Newly declassified records released by The National Archives on Tuesday reveal the full extent of internal government conflict over the future of the EH101 Merlin helicopter during the final years of the Thatcher government.

The latest Cabinet Office and Prime Minister’s papers release includes 200 digitised files spanning the Thatcher, Major and Blair administrations. Among them is a tranche of material exposing how, in 1990, a spiralling procurement crisis and interdepartmental row nearly led Britain to abandon its domestically-developed Merlin in favour of the cheaper, American-made Seahawk.

At the core of the controversy was the soaring cost of the EH101 programme, initially projected in 1983 by then-Defence Secretary Michael Heseltine at £1.1 billion for development and production of 50 naval aircraft. By 1990, a private memo from a senior official to OD(90)9 concluded: “Nearly £0.9 billion has been spent or committed already; but we still face further costs estimated at nearly £1.8 billion… If the order were confined to 50 helicopters… they will cost almost £53 million each.”

This was far more than the updated cost estimate and almost double the original projection adjusted for inflation, which had placed the total at £1.6 billion. The EH101 had yet to enter service and was already four years behind schedule.

As these costs became politically untenable, the Prime Minister’s Defence and Overseas Policy Committee (OD) ordered a review of alternative anti-submarine warfare (ASW) force options, specifically including platforms other than the Royal Navy’s EH101, and additional maritime patrol aircraft (MPA). According to a covering letter to Charles Powell at Number 10, the brief was to assess “a force mix which would consist predominantly of nuclear-powered attack submarines (SSNs); a force mix which would consist predominantly of MPA; [and] the relative merits of the EH101 and the United States Seahawk LAMPS III helicopter.”

The review acknowledged the strategic role of the Royal Navy’s planned ASW fleet. These would consist of “SSNs, ASW carriers, Type 23 frigates with helicopters, and MPA, assisted by seabed surveillance and intelligence systems.” The operational doctrine envisaged RN and US SSNs deploying into the Barents and under the polar ice cap to shadow Soviet strategic submarines, while “frigates, operating independently or in conjunction with one or more of the RN’s ASW carriers, would search the Norwegian Sea for Soviet submarines.”

Within this structure, the ASW helicopter played a central role. The review described the EH101 as being designed “to carry out autonomous operations at long ranges from its parent ship”, equipped with “passive and active sonobuoys, an active dipping sonar, radar, electronic support equipment and secure communications.” It could carry four torpedoes, and would be able to spend up to “four hours on task at 50nm, or three at 125nm,” although initial aircraft would be limited to shorter durations.

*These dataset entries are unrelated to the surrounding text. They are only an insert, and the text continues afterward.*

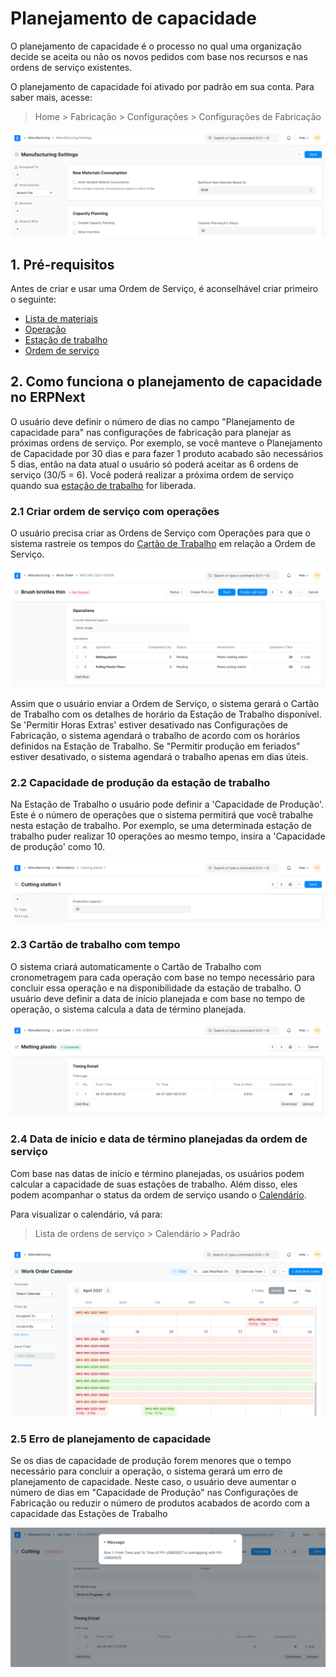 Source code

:# Planejamento de capacidade



O planejamento de capacidade é o processo no qual uma organização decide se aceita ou não os novos pedidos com base nos recursos e nas ordens de serviço existentes.


O planejamento de capacidade foi ativado por padrão em sua conta. Para saber mais, acesse:


> Home > Fabricação > Configurações > Configurações de Fabricação


![Ordem de trabalho](/files/capacity_planning_settings.png)


## 1. Pré-requisitos


Antes de criar e usar uma Ordem de Serviço, é aconselhável criar primeiro o seguinte:


* [Lista de materiais](/docs/pt/manufacturing/bill-of-materials)
* [Operação](/docs/pt/manufacturing/operation)
* [Estação de trabalho](/docs/pt/manufacturing/workstation)
* [Ordem de serviço](/docs/pt/manufacturing/work-order)


## 2. Como funciona o planejamento de capacidade no ERPNext


O usuário deve definir o número de dias no campo "Planejamento de capacidade para" nas configurações de fabricação para planejar as próximas ordens de serviço. Por exemplo, se você manteve o Planejamento de Capacidade por 30 dias e para fazer 1 produto acabado são necessários 5 dias, então na data atual o usuário só poderá aceitar as 6 ordens de serviço (30/5 = 6). Você poderá realizar a próxima ordem de serviço quando sua [estação de trabalho](/docs/pt/manufacturing/workstation) for liberada.


### 2.1 Criar ordem de serviço com operações


O usuário precisa criar as Ordens de Serviço com Operações para que o sistema rastreie os tempos do [Cartão de Trabalho](/docs/pt/manufacturing/job-card) em relação a Ordem de Serviço.


![Ordem de trabalho](/files/work_order_with_operations.png)


Assim que o usuário enviar a Ordem de Serviço, o sistema gerará o Cartão de Trabalho com os detalhes de horário da Estação de Trabalho disponível. Se 'Permitir Horas Extras' estiver desativado nas Configurações de Fabricação, o sistema agendará o trabalho de acordo com os horários definidos na Estação de Trabalho. Se "Permitir produção em feriados" estiver desativado, o sistema agendará o trabalho apenas em dias úteis.


### 2.2 Capacidade de produção da estação de trabalho


Na Estação de Trabalho o usuário pode definir a 'Capacidade de Produção'. Este é o número de operações que o sistema permitirá que você trabalhe nesta estação de trabalho. Por exemplo, se uma determinada estação de trabalho puder realizar 10 operações ao mesmo tempo, insira a 'Capacidade de produção' como 10.


![Ordem de trabalho](/files/work_station_capacity.png)


### 2.3 Cartão de trabalho com tempo


O sistema criará automaticamente o Cartão de Trabalho com cronometragem para cada operação com base no tempo necessário para concluir essa operação e na disponibilidade da estação de trabalho. O usuário deve definir a data de início planejada e com base no tempo de operação, o sistema calcula a data de término planejada.


![Ordem de serviço](/files/job_card_timing.png)


### 2.4 Data de início e data de término planejadas da ordem de serviço


Com base nas datas de início e término planejadas, os usuários podem calcular a capacidade de suas estações de trabalho. Além disso, eles podem acompanhar o status da ordem de serviço usando o [Calendário](/docs/pt/using-erpnext/calendar).


Para visualizar o calendário, vá para:


> Lista de ordens de serviço > Calendário > Padrão


![Ordem de trabalho](/files/work_order_calendar.png)


### 2.5 Erro de planejamento de capacidade


Se os dias de capacidade de produção forem menores que o tempo necessário para concluir a operação, o sistema gerará um erro de planejamento de capacidade. Neste caso, o usuário deve aumentar o número de dias em "Capacidade de Produção" nas Configurações de Fabricação ou reduzir o número de produtos acabados de acordo com a capacidade das Estações de Trabalho


![Ordem de trabalho](/files/capacity_planning_error.png)



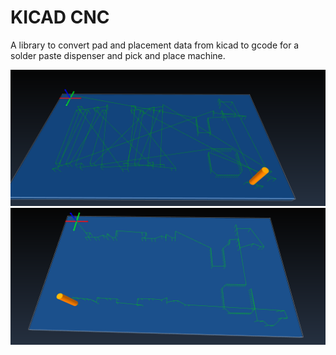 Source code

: # KICAD CNC
A library to convert pad and placement data from kicad to gcode for a solder paste dispenser and pick and place machine.


![alt tag](images/nonoptimized.png)
![alt tag](images/optimized.png)

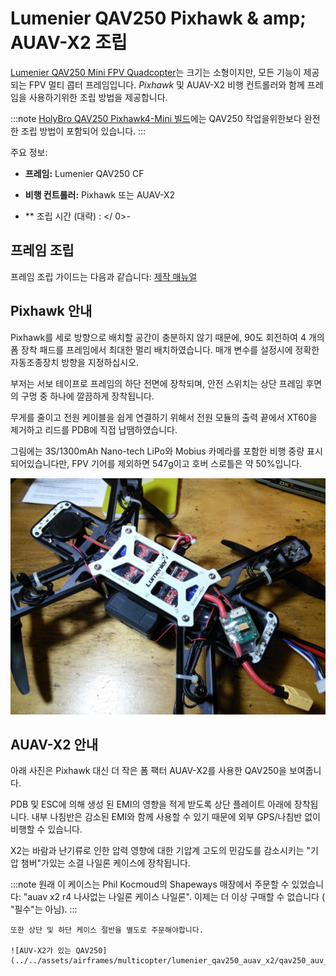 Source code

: # Lumenier QAV250 Pixhawk & amp; AUAV-X2 조립

[Lumenier QAV250 Mini FPV Quadcopter](https://www.lumenier.com/products/legacy/qav250)는 크기는 소형이지만, 모든 기능이 제공되는 FPV 멀티 콥터 프레임입니다. *Pixhawk* 및 AUAV-X2 비행 컨트롤러와 함께 프레임을 사용하기위한 조립 방법을 제공합니다.

:::note
[HolyBro QAV250 Pixhawk4-Mini 빌드](holybro_qav250_pixhawk4_mini.md)에는 QAV250 작업을위한보다 완전한 조립 방법이 포함되어 있습니다.
:::

주요 정보:

- **프레임:** Lumenier QAV250 CF
- **비행 컨트롤러:** Pixhawk 또는 AUAV-X2
- ** 조립 시간 (대략) : </ 0>-</li> </ul> 
    
    ## 프레임 조립
    
    프레임 조립 가이드는 다음과 같습니다: [제작 매뉴얼](https://www.lumenier.com/products/legacy/build-manual) <!-- QAV250 G10 Build Manual -->
    
    ## Pixhawk 안내
    
    Pixhawk를 세로 방향으로 배치할 공간이 충분하지 않기 때문에, 90도 회전하여 4 개의 폼 장착 패드를 프레임에서 최대한 멀리 배치하였습니다. 매개 변수를 설정시에 정확한 자동조종장치 방향을 지정하십시오.
    
    부저는 서보 테이프로 프레임의 하단 전면에 장착되며, 안전 스위치는 상단 프레임 후면의 구멍 중 하나에 깔끔하게 장착됩니다.
    
    무게를 줄이고 전원 케이블을 쉽게 연결하기 위해서 전원 모듈의 출력 끝에서 XT60을 제거하고 리드를 PDB에 직접 납땜하였습니다.
    
    그림에는 3S/1300mAh Nano-tech LiPo와 Mobius 카메라를 포함한 비행 중량 표시되어있습니다만, FPV 기어를 제외하면 547g이고 호버 스로틀은 약 50%입니다.
    
    ![QAV250 Pixhawk 조립시의 전원 모듈](../../assets/airframes/multicopter/lumenier_qav250_auav_x2/qav250_pixhawk_power_module.jpg)
    
    ## AUAV-X2 안내
    
    아래 사진은 Pixhawk 대신 더 작은 폼 팩터 AUAV-X2를 사용한 QAV250을 보여줍니다.
    
    PDB 및 ESC에 의해 생성 된 EMI의 영향을 적게 받도록 상단 플레이트 아래에 장착됩니다. 내부 나침반은 감소된 EMI와 함께 사용할 수 있기 때문에 외부 GPS/나침반 없이 비행할 수 있습니다.
    
    X2는 바람과 난기류로 인한 압력 영향에 대한 기압계 고도의 민감도를 감소시키는 "기압 챔버"가있는 소결 나일론 케이스에 장착됩니다.
    
:::note
원래 이 케이스는 Phil Kocmoud의 Shapeways 매장에서 주문할 수 있었습니다: "auav x2 r4 나사없는 나일론 케이스 나일론". 이제는 더 이상 구매할 수 없습니다 ( "필수"는 아님).
:::
    
    또한 상단 및 하단 케이스 절반을 별도로 주문해야합니다.
    
    ![AUV-X2가 있는 QAV250](../../assets/airframes/multicopter/lumenier_qav250_auav_x2/qav250_auv_x2.png) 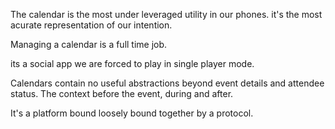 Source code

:The calendar is the most under leveraged utility in our phones. it's the most acurate representation of our intention. 

Managing a calendar is a full time job. 

its a social app we are forced to play in single player mode. 

Calendars contain no useful abstractions beyond event details and attendee status. The context before the event, during and after. 

It's a platform bound loosely bound together by a protocol.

Alternatives were assessed in detail. The Sea King was deemed obsolete, lacking the speed, agility, and endurance to operate from Type 23 frigates. The Super Puma and NATO’s NH90 were considered too small or technologically immature. The US Navy’s Seahawk (LAMPS III), however, offered a plausible low-cost alternative.

According to the files, “LAMPS III comes closest in capability to the EH101 but falls some way short of the RN requirement… the processing of data from the helicopter’s radar, sonar, and electronic equipment is carried out on board ship. This… limits the effective operational range of the helicopter.”

Treasury officials were not convinced by this distinction. One memo flagged that the Seahawk “could be built by Westlands, for approximately £1.1 billion… nearly £0.7 billion cheaper than the outstanding costs of procuring 50 Merlins.” Another stated bluntly: “This is a deplorable story.” Despite MOD claims that Seahawk could not match EH101 capabilities, the Treasury observed: “the cost of covering this gap, if it could be done at all, could be considerable.”

The files reveal a tense interdepartmental standoff. While the Ministry of Defence remained committed to the Merlin, others in government were openly sceptical. A note to OD Committee members highlights the gap between departments: “The Treasury has not seen the operational analysis supporting the case for these additional MPA.” Another document questioned the logic of “pay[ing] so much extra (£360m) for a new prime contractor” to control a programme that was already contractually bound to deliver.

The Defence Secretary, Tom King, pushed back hard. In a submission to OD, he argued that “the attached paper clearly underlines the case for the capability offered by the EH101, operating from the frigates and other ships which have been designed for this purpose.” King’s memorandum concluded that a submarine-heavy force would be too expensive, and that full reliance on MPAs would not provide a “sensible option.” On balance, he insisted, “EH101 represents the better buy.”

Even so, scepticism remained in Downing Street and the Treasury. One internal assessment cautioned: “Before entering into any further substantial commitments, we need to be fully satisfied that there is no acceptable alternative course.” Another floated a pause: “We might consider calling for some further advice on this before we make any new commitments to production expenditure this summer.”

Ultimately, ministers backed the MOD recommendation to proceed with the first 50 EH101s, while deferring decisions on a second batch of 52 aircraft and the potential upgrade to a Mark II standard. The final compromise allowed production to go forward—barely.

What also emerges from the files is the extent to which industrial policy, particularly Westland’s future, hung in the balance. The EH101 was a joint UK-Italian effort involving Westland and Agusta. Treasury officials asked “whether we can reclaim some of the misused funding from the companies (Westlands and Agusta) and from the Italian government,” and questioned whether export orders could reduce the burden on UK taxpayers.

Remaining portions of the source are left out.